**Data shown**
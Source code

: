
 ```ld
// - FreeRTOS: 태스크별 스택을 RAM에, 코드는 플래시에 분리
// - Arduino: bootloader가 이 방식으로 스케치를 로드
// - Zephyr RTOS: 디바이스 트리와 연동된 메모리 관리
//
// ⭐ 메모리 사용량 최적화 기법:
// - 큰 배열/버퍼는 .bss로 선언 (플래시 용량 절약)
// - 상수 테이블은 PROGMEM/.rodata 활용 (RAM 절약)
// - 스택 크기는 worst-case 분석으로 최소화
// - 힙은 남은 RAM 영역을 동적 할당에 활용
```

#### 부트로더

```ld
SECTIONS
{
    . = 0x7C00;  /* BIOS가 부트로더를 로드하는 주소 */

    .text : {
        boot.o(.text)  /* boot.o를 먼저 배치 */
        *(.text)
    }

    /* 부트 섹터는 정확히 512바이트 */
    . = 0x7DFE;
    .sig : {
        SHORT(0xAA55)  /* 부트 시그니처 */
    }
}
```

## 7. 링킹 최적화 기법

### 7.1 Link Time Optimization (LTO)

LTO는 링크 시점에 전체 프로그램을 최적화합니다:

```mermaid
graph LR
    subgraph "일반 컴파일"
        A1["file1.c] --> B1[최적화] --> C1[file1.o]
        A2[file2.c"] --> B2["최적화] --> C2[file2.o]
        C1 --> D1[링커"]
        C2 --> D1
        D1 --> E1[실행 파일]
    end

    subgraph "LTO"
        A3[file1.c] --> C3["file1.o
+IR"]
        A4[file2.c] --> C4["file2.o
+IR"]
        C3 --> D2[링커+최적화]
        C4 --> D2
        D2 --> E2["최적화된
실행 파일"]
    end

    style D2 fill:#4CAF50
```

**Action item**
All of the entries above should be output exactly as they are.

**Answer to this task**
Source code

:
 ```ld
// - FreeRTOS: 태스크별 스택을 RAM에, 코드는 플래시에 분리
// - Arduino: bootloader가 이 방식으로 스케치를 로드
// - Zephyr RTOS: 디바이스 트리와 연동된 메모리 관리
//
// ⭐ 메모리 사용량 최적화 기법:
// - 큰 배열/버퍼는 .bss로 선언 (플래시 용량 절약)
// - 상수 테이블은 PROGMEM/.rodata 활용 (RAM 절약)
// - 스택 크기는 worst-case 분석으로 최소화
// - 힙은 남은 RAM 영역을 동적 할당에 활용
```

#### 부트로더

```ld
SECTIONS
{
    . = 0x7C00;  /* BIOS가 부트로더를 로드하는 주소 */

    .text : {
        boot.o(.text)  /* boot.o를 먼저 배치 */
        *(.text)
    }

    /* 부트 섹터는 정확히 512바이트 */
    . = 0x7DFE;
    .sig : {
        SHORT(0xAA55)  /* 부트 시그니처 */
    }
}
```

## 7. 링킹 최적화 기법

### 7.1 Link Time Optimization (LTO)

LTO는 링크 시점에 전체 프로그램을 최적화합니다:

```mermaid
graph LR
    subgraph "일반 컴파일"
        A1["file1.c] --> B1[최적화] --> C1[file1.o]
        A2[file2.c"] --> B2["최적화] --> C2[file2.o]
        C1 --> D1[링커"]
        C2 --> D1
        D1 --> E1[실행 파일]
    end

    subgraph "LTO"
        A3[file1.c] --> C3["file1.o
+IR"]
        A4[file2.c] --> C4["file2.o
+IR"]
        C3 --> D2[링커+최적화]
        C4 --> D2
        D2 --> E2["최적화된
실행 파일"]
    end

    style D2 fill:#4CAF50
```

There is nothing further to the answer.